Il disturbato Bruno è il grandissimo Lon Chaney figlio (che recita anche la filastrocca della sigletta succitata!), la bella Virgina è la prematuramente scomparsa Jill Banner, Elizabeth una pruriginosa Beverly Washburn e Ralph è Sid Haig, poi entrato nel cuore di tutti i fan di Rob Zombie per l'interpretazione di Captain Spaulding (no, non quello di Groucho Marx).
Fotografia in bianco e nero e in 1.66:1 di Alfred Taylor, poi autore anche delle cura grafica del cultissimo Killer Klows from Outer Space.

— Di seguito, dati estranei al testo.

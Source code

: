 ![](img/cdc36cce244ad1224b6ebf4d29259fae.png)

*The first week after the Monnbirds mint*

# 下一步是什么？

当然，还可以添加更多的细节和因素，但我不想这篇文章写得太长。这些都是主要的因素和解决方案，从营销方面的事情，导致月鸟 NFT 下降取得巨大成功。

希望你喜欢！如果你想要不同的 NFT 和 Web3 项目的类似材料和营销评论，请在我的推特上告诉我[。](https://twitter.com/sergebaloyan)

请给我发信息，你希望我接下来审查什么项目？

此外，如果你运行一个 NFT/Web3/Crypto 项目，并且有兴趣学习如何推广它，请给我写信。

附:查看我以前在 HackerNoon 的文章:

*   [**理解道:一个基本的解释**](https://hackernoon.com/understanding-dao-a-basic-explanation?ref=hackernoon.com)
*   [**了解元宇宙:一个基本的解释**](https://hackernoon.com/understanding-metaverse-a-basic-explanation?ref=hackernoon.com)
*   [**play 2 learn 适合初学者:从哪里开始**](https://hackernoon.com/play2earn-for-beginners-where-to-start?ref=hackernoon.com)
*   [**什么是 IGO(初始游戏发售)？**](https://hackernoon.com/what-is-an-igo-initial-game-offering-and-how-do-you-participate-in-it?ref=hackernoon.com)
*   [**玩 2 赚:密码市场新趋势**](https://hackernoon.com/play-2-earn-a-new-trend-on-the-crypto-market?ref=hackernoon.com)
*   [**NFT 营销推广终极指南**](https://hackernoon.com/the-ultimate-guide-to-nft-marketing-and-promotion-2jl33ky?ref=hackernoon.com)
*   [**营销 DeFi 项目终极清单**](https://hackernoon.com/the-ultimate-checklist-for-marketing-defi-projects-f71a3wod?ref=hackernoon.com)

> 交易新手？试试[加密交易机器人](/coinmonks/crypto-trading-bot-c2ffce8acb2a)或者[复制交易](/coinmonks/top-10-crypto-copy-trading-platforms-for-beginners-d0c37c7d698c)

Exploitation, con tanto di sperimentata presentazione filo scientifica, particolare, che riesce però a rifarsi a classici stilemi, quali la casa maligna, le presenze "hitchcokiane" o per meglio dire à la Robert Bloch, ragni simbolici, gioventù terribile...

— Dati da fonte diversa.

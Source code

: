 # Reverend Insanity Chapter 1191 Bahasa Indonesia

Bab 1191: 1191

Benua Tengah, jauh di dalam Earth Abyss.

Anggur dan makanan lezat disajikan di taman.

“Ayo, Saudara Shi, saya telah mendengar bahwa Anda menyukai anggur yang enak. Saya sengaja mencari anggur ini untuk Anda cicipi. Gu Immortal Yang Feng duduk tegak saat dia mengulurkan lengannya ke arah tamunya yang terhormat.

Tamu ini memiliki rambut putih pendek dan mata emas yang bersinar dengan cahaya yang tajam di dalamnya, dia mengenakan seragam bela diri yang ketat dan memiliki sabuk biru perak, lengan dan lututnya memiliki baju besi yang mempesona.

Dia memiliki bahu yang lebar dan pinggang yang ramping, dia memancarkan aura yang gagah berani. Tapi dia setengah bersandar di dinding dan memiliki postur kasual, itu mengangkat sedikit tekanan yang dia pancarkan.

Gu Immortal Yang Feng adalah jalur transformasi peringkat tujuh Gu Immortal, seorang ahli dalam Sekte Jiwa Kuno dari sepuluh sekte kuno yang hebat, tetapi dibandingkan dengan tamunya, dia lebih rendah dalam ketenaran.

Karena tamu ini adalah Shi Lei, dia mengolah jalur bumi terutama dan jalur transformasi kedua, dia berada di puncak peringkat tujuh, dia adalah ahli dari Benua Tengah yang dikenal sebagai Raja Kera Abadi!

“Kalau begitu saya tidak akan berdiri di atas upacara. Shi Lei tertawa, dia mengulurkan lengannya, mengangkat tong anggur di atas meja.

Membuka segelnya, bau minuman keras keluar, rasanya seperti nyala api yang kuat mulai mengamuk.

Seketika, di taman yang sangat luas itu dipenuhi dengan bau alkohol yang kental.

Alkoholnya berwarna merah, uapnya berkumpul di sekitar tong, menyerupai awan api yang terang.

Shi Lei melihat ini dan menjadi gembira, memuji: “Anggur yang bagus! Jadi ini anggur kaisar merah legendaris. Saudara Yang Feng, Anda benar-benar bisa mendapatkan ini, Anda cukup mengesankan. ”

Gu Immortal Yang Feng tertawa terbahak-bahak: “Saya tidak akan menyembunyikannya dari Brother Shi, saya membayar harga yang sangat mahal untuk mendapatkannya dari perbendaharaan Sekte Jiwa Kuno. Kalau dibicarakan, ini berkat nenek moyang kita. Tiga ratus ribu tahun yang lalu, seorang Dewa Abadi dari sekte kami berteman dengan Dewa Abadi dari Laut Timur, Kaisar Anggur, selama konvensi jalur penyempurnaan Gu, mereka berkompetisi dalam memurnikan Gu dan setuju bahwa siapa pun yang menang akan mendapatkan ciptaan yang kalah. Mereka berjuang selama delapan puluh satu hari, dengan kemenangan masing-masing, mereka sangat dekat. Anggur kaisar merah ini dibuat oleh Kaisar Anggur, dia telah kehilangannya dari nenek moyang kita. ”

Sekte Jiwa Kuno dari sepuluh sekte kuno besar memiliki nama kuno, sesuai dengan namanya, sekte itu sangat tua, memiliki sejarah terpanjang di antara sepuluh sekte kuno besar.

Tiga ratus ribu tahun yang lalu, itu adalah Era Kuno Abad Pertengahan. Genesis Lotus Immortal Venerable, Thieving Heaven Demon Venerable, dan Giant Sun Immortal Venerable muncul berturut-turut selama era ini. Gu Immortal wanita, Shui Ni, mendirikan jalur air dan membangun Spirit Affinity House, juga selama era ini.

Spassoso uno dei titoli con cui è conosciuto: Attack of the Liver Eaters.
Doveva avere un seguito ed un remake, ma si è visto solo un musical nel 2004, un documentario ed omaggi, tra cui un sito ufficiale.

martedì 3 gennaio 2012

la faccia del passato

Dementia
1955
Stati Uniti d'America
Regia: Bruno VeSota
Scritto: Bruno VeSota

La follia genera mostri, questo viaggio in celluloide ben descrive una situazione tale.

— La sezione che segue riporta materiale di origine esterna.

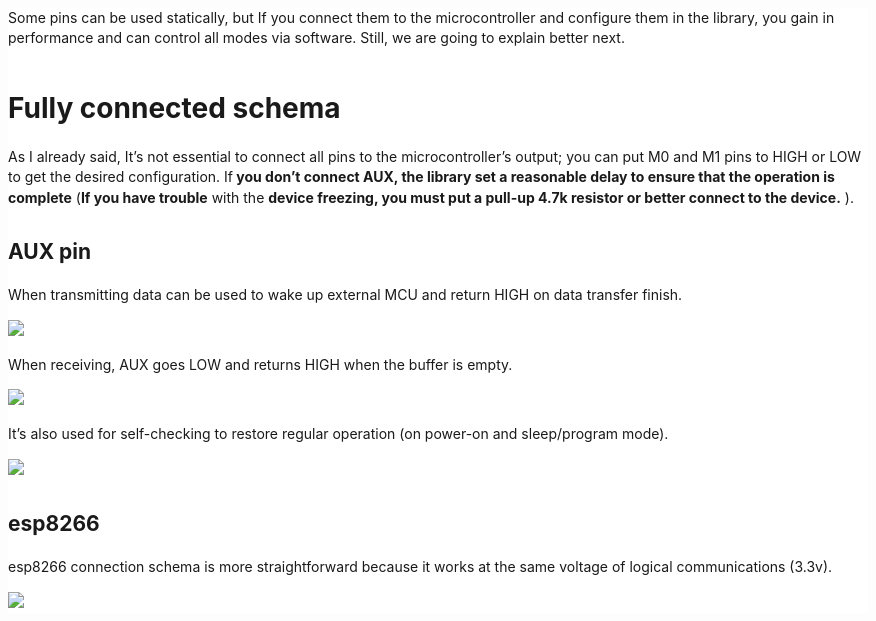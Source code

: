 

<p> Some pins can be used statically, but If you connect them to the microcontroller and configure them in the library, you gain in performance and can control all modes via software. Still, we are going to explain better next.</p>



<h1>Fully connected schema</h1>



<p>As I already said, It’s not essential to connect all pins to the microcontroller’s output; you can put M0 and M1 pins to HIGH or LOW to get the desired configuration. If<strong> you don’t connect AUX, the library set a reasonable delay to ensure that the operation is complete</strong> (<strong>If you have trouble</strong> with the <strong>device <strong>freezing</strong>, </strong> <strong>you must put a pull-up 4.7k resistor or better connect to the device.</strong> ).</p>



<h2>AUX pin</h2>



<p>When transmitting data can be used to wake up external MCU and return HIGH on data transfer finish.</p>



<div class="wp-block-image">
<img src="https://www.mischianti.org/wp-content/uploads/2019/10/e32auxPinOnTransmission-1024x269.jpg"/>
</div>



<p>When receiving, AUX goes LOW and returns HIGH when the buffer is empty.</p>



<div class="wp-block-image"><img src="https://www.mischianti.org/wp-content/uploads/2019/10/e32auxPinOnReception-1024x342.jpg"/></div>



<p>It’s also used for self-checking to restore regular operation (on power-on and sleep/program mode).</p>



<div class="wp-block-image">
<img src="https://www.mischianti.org/wp-content/uploads/2019/10/e32auxPinOnSelfCheck-1024x312.jpg"/>
</div>



<h2> esp8266 </h2>



<p>esp8266 connection schema is more straightforward because it works at the same voltage of logical communications (3.3v).</p>



<div class="wp-block-image">
<img src="https://www.mischianti.org/wp-content/uploads/2019/10/LoRa_E32-TTL-100_WemosD1_VD_PU_FullyConnected_bb-e1570517387323.jpg"/>
</div>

Lei viveva con due creature maligne, una fedifraga, femmina, l'altra rozza e violenta, maschio. La creatura uomo uccise la creatura donna e lei, figlia e protagonista, dopo aver visto la scena, accoltellò lui, il padre. Ciò rimarrà per sempre nella sua vita, squallida, pregna d'incubi, con un letto in un infimo hotel, con una luce intermittente che entra dalla finestra e fa da spola fra passato e presente, fra personalità violenta e pacata, con vicini che le ricordano le sue storie passate. Nella metropoli in cui vive, le cui strade e strutture paiono mondi asimmetrici, con marcate luci ed ombre, come nel'amato, da chi scrive, espressionismo tedesco, esistono altri obbrobri: reietti maneschi negli angoli bui, manichini indifferenti e lerci arricchiti sempre pronti a comprare con il loro sporco denaro, affamati di carne da masticare e da violare. Uno di questi ultimi, schifoso, con il suo egocentrico lacché riuscirà a circuire la donna, e dopo preamboli borghesemente falsi si dovrà arrivare al dunque carnale. Ma lo spettro del padre è ovunque: nell'attendente presente nel lussuoso stabile dove dovranno consumare il rapporto, nell'aspetto fisico delle forze dell'ordine, che una volta l'hanno anche aiutata (una lievissima accondiscendenza alle violenze paterne?), dappertutto, ovviamente anche nel viso del facoltoso. E con un peso del genere non si può che ripetere l'azione passata. Nessuno la perdonerà, anche se vivrà un momento di salvezza "artistico" in un jazz club, la raggiungeranno, la polizia/padre, il laido riccone risorto, gli ignavi delle strade.
Incubo? Forse no.
Capolavoro di chiaroscuri, mimiche caricate, sovrimpressioni geniali, si veda la metaforica sequenza con le onde.
Lei, a parer nostro, bellissima.
Altre sequenze di rilievo sono quella al cimitero, un grandissimo espediente per il flashback, che strizza l'occhio ai classici d'orrore del periodo e ricorda non poco alcuni film di Ed Wood, il direttore della fotografia è infatti William C. Thompson, suo assiduo collaboratore, e la bellissima conclusione dal serratissimo ed allucinante montaggio.
Musiche di George Antheil adatte perché martellanti ed ossessive, quasi nessun suono, se non nel finale.
Questa versione, in cui è presente la narrazione extradiegetica di Ed McMahon ed è chiamata Daughter of Horror, dura poco meno di un'ora, ne esiste un'altra di 61 minuti senza narratore, con qualche suono di sottofondo in più.
Scrittura e regia vengono attribuiti a John Parker, che invece è solo produttore, quei ruoli spettano a Bruno VeSota, interprete anche dell'uomo ricco.